It's these cases where mock classes are particularly useful - because you can
forcefully simluate any behavior from the external service and make sure your
code is working correctly for all the potential circumstances. Having to rely
on divine intervention to trigger some event that may only happen 1% of the
time in the real-world situation is hardly practical. Unfortunately testing in
the wild is often like this - everything works fine 99% of the time.

Even for cases where you're arguing for a fixture with real test data in (from
a database), then the reasonable thing to do is extract this data beforehand
and encode it into the unit testing language (which is fairly trivial to do).
Now you have a reliable test which will continue to work as you update the
code. Testing against live data is giving a false sense of security to begin
with anyway. Imagine the scenario where you have a bunch of data in the
database, you run your unit test against it with all green flags - then after
deployment, somebody inserts into the database a value which your code doesn't
expect. The unit test shouldn't be testing against real world data, but
against data representitive of the possible values it should accept (ie,
include all the obvious edge cases which should fail too, but are not likely
to exist in the real world DB).

------
_pmf_
I'm not sure whether this whole article is just an elaborate troll or if the
author has never worked on anything but the greenest of greenfield
applications.

DI is not a pattern.

The argument that DI breaks encapsulation does not make any sense at all; in
fact, it's an argument in favor of DI, since it cleanly allows configurable
behavior (the alternative requiring some way of configuring the host object to
behave in a certain way using constructor arguments or setters).

Dependency injection is a direct application of coding to interfaces instead
of implementations (or to abstractions). In the absence of polymorphic
constructions, the only way to achieve this is to either inject the dependency
or a factory for the dependency.

------
pornel
The article is overly dramatic about DI. Parts of it sound like a mere "get
off my lawn!" rant against OOP in general (godwinning just few paragraphs in).

There's praise for the Singleton antipattern, variables with an "obj" prefix
as if objects were an odd thing to watch out for. There's an example of
polymorphism achieved by setting a global variable before including a script.
PHP (v4!) written like that would be icky even in 2011.

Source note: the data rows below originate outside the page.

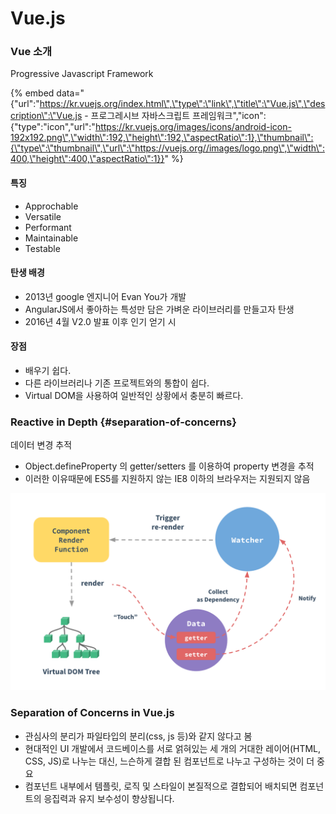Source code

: # Vue.js

### Vue 소개

Progressive Javascript Framework



{% embed data="{\"url\":\"https://kr.vuejs.org/index.html\",\"type\":\"link\",\"title\":\"Vue.js\",\"description\":\"Vue.js - 프로그레시브 자바스크립트 프레임워크\",\"icon\":{\"type\":\"icon\",\"url\":\"https://kr.vuejs.org/images/icons/android-icon-192x192.png\",\"width\":192,\"height\":192,\"aspectRatio\":1},\"thumbnail\":{\"type\":\"thumbnail\",\"url\":\"https://vuejs.org//images/logo.png\",\"width\":400,\"height\":400,\"aspectRatio\":1}}" %}

#### 특징

* Approchable
* Versatile
* Performant
* Maintainable
* Testable

#### 탄생 배경

* 2013년 google 엔지니어 Evan You가 개발
*  AngularJS에서 좋아하는 특성만 담은 가벼운 라이브러리를 만들고자 탄생
* 2016년 4월 V2.0 발표 이후 인기 얻기 시

#### 장점

* 배우기 쉽다.
* 다른 라이브러리나 기존 프로젝트와의 통합이 쉽다.
* Virtual DOM을 사용하여 일반적인 상황에서 충분히 빠르다.

### Reactive in Depth {#separation-of-concerns}

​데이터 변경 추적

* Object.defineProperty 의 getter/setters 를 이용하여 property 변경을 추적
* 이러한 이유때문에 ES5를 지원하지 않는 IE8 이하의 브라우저는 지원되지 않음

![](../../.gitbook/assets/responsive-data.png)

### Separation of Concerns in Vue.js

* 관심사의 분리가 파일타입의 분리\(css, js 등\)와 같지 않다고 봄
* 현대적인 UI 개발에서 코드베이스를 서로 얽혀있는 세 개의 거대한 레이어\(HTML, CSS, JS\)로 나누는 대신, 느슨하게 결합 된 컴포넌트로 나누고 구성하는 것이 더 중요
* 컴포넌트 내부에서 템플릿, 로직 및 스타일이 본질적으로 결합되어 배치되면 컴포넌트의 응집력과 유지 보수성이 향상됩니다.



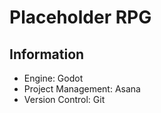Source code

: # Placeholder RPG
## Information

* Engine: Godot
* Project Management: Asana
* Version Control: Git
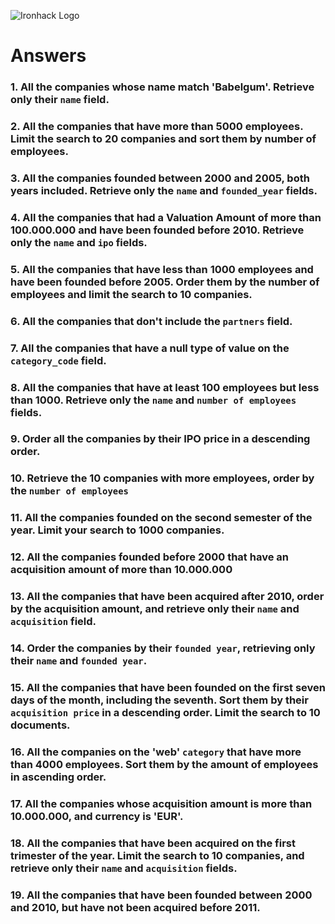 ![Ironhack Logo](https://i.imgur.com/1QgrNNw.png)

# Answers

### 1. All the companies whose name match 'Babelgum'. Retrieve only their `name` field.

<!-- {"name": "Babelgum"}
{ "project": {"name": 1} } -->

### 2. All the companies that have more than 5000 employees. Limit the search to 20 companies and sort them by **number of employees**.

<!-- { "number_of_employees": {$gt:5000}}
{ "sort": { "number_of_employees": 1}, "limit": 20} -->

### 3. All the companies founded between 2000 and 2005, both years included. Retrieve only the `name` and `founded_year` fields.

<!-- { $and: [ { founded_year: {$gte:2000}}, { founded_year: {$lte:2005}} ] }
{ "project": { "name": 1, "founded_year": 1}} -->

### 4. All the companies that had a Valuation Amount of more than 100.000.000 and have been founded before 2010. Retrieve only the `name` and `ipo` fields.

<!-- { $and: [{ "ipo.valuation_amount": {$gt: 100000000}}, {"founded_year": {$lt:2010}} ]}
{ "project": {"name": 1, "ipo": 1} } -->

### 5. All the companies that have less than 1000 employees and have been founded before 2005. Order them by the number of employees and limit the search to 10 companies.

<!-- {$and: [{ "number_of_employees": {$lt: 1000} }, {"founded_year": {$lt:2005}} ]}
{ "sort": {"number_of_employees": 1}, "limit": 10} -->

### 6. All the companies that don't include the `partners` field.

<!-- { "partners.0" : { $exists: false } } -->

### 7. All the companies that have a null type of value on the `category_code` field.

<!-- { "category_code": "null" } -->

### 8. All the companies that have at least 100 employees but less than 1000. Retrieve only the `name` and `number of employees` fields.

<!-- {$and: [{ "number_of_employees": {$gte: 100} }, { "number_of_employees": {$lt: 1000} }]}
 { "project": {"name": 1, "number_of_employees": 1} } -->

### 9. Order all the companies by their IPO price in a descending order.

<!-- {"project": {"ipo.valuation_amount": -1}} -->

### 10. Retrieve the 10 companies with more employees, order by the `number of employees`

<!-- {"project": {"number_of_employees": -1}, "limit": 10} -->

### 11. All the companies founded on the second semester of the year. Limit your search to 1000 companies.

<!-- {"founded_month": {$gt:6}}
{"limit": 1000} -->

### 12. All the companies founded before 2000 that have an acquisition amount of more than 10.000.000

<!-- { $and: [{ "acquisition.price_amount": {$gt: 10000000}}, {"founded_year": {$lt:2000}} ]} -->

### 13. All the companies that have been acquired after 2010, order by the acquisition amount, and retrieve only their `name` and `acquisition` field.

<!-- { "acquisition.acquired_year": {$gt: 2010}}
{"project": {"name": 1, "acquisition": 1}, "sort": { "acquisition.price_amount": 1}} -->

### 14. Order the companies by their `founded year`, retrieving only their `name` and `founded year`.

<!-- {"project": {"name": 1, "founded_year": 1}, "sort": { "founded_year": 1}} -->

### 15. All the companies that have been founded on the first seven days of the month, including the seventh. Sort them by their `acquisition price` in a descending order. Limit the search to 10 documents.

<!-- {"founded_day": {$lte:7}}
{"project": {"name": 1, "acquisition": 1}, "sort": { "acquisition.price_amount": 1}} -->

### 16. All the companies on the 'web' `category` that have more than 4000 employees. Sort them by the amount of employees in ascending order.

<!-- { $and: [{"category_code": "web"}, {"number_of_employees": {$gt:4000}} ]}
{"sort": { "number_of_employees": 1}} -->

### 17. All the companies whose acquisition amount is more than 10.000.000, and currency is 'EUR'.

<!-- { $and: [{"acquisition.price_amount": {$gt:10000000}}, {"acquisition.price_currency_code": "EUR"} ]} -->

### 18. All the companies that have been acquired on the first trimester of the year. Limit the search to 10 companies, and retrieve only their `name` and `acquisition` fields.

<!-- {"acquisition.acquired_month": {$lte:3}}
{"project": {"name": 1, "acquisition": 1}, "limit": 10 } -->

### 19. All the companies that have been founded between 2000 and 2010, but have not been acquired before 2011.

<!-- { $and: [{"founded_year": {$gt:2000}}, {"founded_year":  {$lt:2010}}, {"acquisition.acquired_year": {$gte:2011}} ]} -->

There is some good advice in there too, but overall design it advocates for
seems to reduce OOP to mere namespacing of global variables and functions. I'm
assuming the author doesn't use unit tests either (given that TDD is
"poppycock!"). It's not surprising that DI doesn't fit that way of building
programs, but I don't think that makes DI evil. It's just a tool for a
different job.

------
nicksellen
The conclusion is a lot more moderate than the title, the author actually uses
dependency injection:

 _While DI has benefits in some circumstances, such as shown in the Copy
program, I do not believe in the idea that it automatically provides benefits
in all circumstances. This is why I consider that the application of DI in the
wrong circumstances should be considered as being evil and not a universal
panacea or silver bullet. In fact, in the wrong circumstances it could even be
said that Dependency Injection breaks encapsulation. Although I have found
some places in my framework where I have made use of DI because of the obvious
benefits it provides, there are some places where I could use DI but have
chosen not to do so._

I think using the word _evil_ is far too dramatic, evil should mean _do not
ever use_.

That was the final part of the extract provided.